Cyborg metaphysics and the integration of science and art

Thoughts from my class “Recent Methods and Approaches” in the Digital Arts and New Media program.

In response to Donna Haraway’s “Cyborg Manifesto” essay.

For some decades, the STS (Science and Technology Studies) community, and to some extent the arts community, has been at odds with the STEM (Science, Technology, Engineering, and Mathematics) community, as most (in)famously exemplified by C.P. Snow’s “Two Cultures” 1956 lecture.

Donna Haraway takes to task this separation in her “Cyborg Manifesto” essay, writing: “taking responsibility for the social relations of science and technology means refusing an anti-science metaphysics, a demonology of technology, and so means embracing the skilful task of reconstructing the boundaries of daily life, in partial connection with others, in communication with all of our parts.”

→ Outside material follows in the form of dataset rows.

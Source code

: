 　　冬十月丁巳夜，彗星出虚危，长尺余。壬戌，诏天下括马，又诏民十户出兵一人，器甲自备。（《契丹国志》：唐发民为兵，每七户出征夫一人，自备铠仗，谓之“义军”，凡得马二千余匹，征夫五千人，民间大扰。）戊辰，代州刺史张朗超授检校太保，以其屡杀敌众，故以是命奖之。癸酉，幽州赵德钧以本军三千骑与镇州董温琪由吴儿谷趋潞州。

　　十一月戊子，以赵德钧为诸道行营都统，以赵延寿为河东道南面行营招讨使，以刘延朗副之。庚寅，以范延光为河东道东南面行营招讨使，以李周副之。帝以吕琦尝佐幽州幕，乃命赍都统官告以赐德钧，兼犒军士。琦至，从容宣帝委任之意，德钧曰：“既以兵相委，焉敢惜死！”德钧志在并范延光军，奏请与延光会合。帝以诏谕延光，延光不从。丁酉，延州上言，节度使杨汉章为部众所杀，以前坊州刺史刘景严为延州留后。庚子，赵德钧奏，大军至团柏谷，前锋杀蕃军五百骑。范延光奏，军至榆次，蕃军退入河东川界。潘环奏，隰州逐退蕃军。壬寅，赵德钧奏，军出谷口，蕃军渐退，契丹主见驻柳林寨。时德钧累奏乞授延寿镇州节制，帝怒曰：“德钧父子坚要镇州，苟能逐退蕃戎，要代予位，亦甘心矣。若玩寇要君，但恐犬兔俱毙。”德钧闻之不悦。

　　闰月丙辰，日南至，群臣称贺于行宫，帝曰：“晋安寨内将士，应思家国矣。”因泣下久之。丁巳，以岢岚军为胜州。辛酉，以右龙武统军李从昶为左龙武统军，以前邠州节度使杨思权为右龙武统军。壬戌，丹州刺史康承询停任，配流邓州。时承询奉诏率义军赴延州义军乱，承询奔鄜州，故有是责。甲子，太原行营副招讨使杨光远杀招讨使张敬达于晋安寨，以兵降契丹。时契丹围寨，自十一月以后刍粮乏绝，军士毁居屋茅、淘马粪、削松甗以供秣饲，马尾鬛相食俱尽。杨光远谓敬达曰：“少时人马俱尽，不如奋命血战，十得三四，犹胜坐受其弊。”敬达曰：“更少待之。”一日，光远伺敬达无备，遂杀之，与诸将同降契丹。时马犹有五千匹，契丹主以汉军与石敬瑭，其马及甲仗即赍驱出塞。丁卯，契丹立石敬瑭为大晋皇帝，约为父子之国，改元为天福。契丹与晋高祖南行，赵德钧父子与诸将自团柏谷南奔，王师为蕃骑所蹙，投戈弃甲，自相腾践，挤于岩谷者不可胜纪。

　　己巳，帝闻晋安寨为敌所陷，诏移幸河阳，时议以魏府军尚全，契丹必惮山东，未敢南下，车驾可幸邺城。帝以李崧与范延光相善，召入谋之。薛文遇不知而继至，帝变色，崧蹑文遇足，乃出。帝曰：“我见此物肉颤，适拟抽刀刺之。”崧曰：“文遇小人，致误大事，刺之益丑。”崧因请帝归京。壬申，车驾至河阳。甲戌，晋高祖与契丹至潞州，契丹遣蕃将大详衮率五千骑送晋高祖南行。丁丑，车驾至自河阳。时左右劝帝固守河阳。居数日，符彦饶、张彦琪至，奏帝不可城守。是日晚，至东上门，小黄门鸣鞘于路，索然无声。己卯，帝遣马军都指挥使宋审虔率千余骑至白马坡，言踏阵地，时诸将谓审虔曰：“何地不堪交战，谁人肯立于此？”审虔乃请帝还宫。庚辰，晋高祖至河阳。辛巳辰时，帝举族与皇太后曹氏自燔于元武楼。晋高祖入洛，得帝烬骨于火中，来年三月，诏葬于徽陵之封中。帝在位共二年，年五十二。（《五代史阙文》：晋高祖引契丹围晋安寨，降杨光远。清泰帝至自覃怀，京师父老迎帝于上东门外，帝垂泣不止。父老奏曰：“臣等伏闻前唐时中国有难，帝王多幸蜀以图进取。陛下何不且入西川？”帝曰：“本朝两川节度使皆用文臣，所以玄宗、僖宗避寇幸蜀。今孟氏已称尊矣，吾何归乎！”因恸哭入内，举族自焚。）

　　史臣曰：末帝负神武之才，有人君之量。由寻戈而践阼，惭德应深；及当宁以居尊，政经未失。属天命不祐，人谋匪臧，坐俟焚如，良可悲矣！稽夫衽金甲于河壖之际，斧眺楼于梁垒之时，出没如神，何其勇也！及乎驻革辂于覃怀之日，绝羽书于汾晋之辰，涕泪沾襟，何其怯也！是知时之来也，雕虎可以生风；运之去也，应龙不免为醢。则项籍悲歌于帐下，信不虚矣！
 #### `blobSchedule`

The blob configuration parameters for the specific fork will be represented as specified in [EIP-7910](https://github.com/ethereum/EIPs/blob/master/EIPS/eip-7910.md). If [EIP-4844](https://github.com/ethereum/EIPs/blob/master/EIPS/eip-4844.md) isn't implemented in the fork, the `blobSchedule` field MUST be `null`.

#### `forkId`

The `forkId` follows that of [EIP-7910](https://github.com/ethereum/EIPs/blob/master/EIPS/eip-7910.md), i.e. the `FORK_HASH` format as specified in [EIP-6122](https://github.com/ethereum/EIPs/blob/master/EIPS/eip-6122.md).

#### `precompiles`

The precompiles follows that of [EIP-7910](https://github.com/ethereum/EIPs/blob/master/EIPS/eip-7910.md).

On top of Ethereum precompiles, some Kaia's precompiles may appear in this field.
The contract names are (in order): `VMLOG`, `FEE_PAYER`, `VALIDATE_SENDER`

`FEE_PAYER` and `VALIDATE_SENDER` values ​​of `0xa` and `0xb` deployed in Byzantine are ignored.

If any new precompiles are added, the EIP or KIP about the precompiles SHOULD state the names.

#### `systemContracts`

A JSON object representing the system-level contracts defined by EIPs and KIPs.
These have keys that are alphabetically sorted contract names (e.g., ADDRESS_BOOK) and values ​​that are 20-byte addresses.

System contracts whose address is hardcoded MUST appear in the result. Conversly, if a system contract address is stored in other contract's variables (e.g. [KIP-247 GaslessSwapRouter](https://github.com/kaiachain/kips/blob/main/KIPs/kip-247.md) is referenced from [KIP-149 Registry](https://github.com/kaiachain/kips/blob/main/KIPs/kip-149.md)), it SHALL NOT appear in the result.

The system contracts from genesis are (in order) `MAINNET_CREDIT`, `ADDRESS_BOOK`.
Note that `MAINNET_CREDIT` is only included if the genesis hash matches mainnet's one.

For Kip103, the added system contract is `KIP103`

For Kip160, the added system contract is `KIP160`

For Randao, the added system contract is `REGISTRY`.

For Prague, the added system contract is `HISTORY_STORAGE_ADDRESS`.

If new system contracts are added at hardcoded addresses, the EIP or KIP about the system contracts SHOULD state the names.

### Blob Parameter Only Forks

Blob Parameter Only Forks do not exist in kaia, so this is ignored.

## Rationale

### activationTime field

Although art has traditionally dealt with technology more than science, if at all, and although there are significant distinctions to be made, the distrust of technology as it appears in the service of government, the military, colonialists, and anti-feminists also extends as an antipathy toward science in many cases.

Many attempts to bring art and science closer together are met with the disdainful criticism that the work is “pedagogical”, despite the fact that art pieces for an art audience necessarily requires some illumination of the underlying science if the viewer is to appreciate the piece fully, perhaps in line with Snow’s observation that an artist’s lack of knowledge of the Second Law of Thermodynamics would be equivalent to a scientist’s lack of knowledge of Shakespeare.

Harraway’s argument suggests this attitude needs to change if we are to progress beyond the totalizing, essentialist dichotomies inherent in many stances. I contend that there is still plenty of room for the arts to adopt science, rather than technology, as a subject and for scientists to step down from their pedestal (perhaps erected since Snow, according to his estimation) and engage with the arts more fully.

This might happen in the service of the greater good for both arts and sciences, in purely pragmatic terms. Governments have shown a constant willingness to cut support for the arts and sciences, due to those governments’ short-term and applied focuses. And we have plenty of evidence that infighting leads only to a reduction in proportion of funding allocated to the totality of those fighting disciplines.

For example, the Superconducting Supercollider (SSC) being built in Texas, and which would have discovered the Higgs boson two decades before the Large Hadron Collider (LHC) in Switzerland, was canceled as a project primarily because the science community was not united behind it, with condensed matter physicists complaining that the high-energy physicists were taking too much of the science budget, without even getting started on how the project was received by those in the biological sciences and outside. As a result of the cancellation, those monies were not redistributed to other fields within science but disappeared from the science budget altogether, making for one of the largest cuts in the science budget in US history.

And, yet, some of those involved in the high-energy physics community were very aware of the need for integration of the arts and sciences. Robert Rathbun Wilson, founding director of the Fermi National Accelerator Laboratory, responding to Congress on how the newly proposed accelerator would help the nation’s security, answered, “It only has to do with the respect with which we regard one another, the dignity of men, our love of culture. It has to do with those things. It has to do with, are we good painters, good sculptors, great poets? I mean all the things that we really venerate and honor in our country and are patriotic about. It has nothing to do directly with defending our country except to help make it worth defending.”

Haraway implicitly calls for more people like Wilson who can see the connection between the arts and sciences, and do something about it. (Wilson placed great emphasis on architecture and public art in the construction of the Fermilab complex.)

By combining forces, both arts and sciences could come to strategic agreement that would aid both fields and demonstrate the potential of STEAM (STEM with Art included) over STEM, both in practical and theoretical terms.

As Snow said in his lecture, “Psycho-analysis once looked like a deep invasion, but that was a false alarm; cybernetics may turn out to be the real thing, driving down into the problems of will and cause and motive. If so, those who do not understand the method will not understand the depths of their own cultures.”

Perhaps Haraway’s cybernetics via cyborg recognition and acceptance could help achieve the understanding and advancement of culture that Snow and others pursue.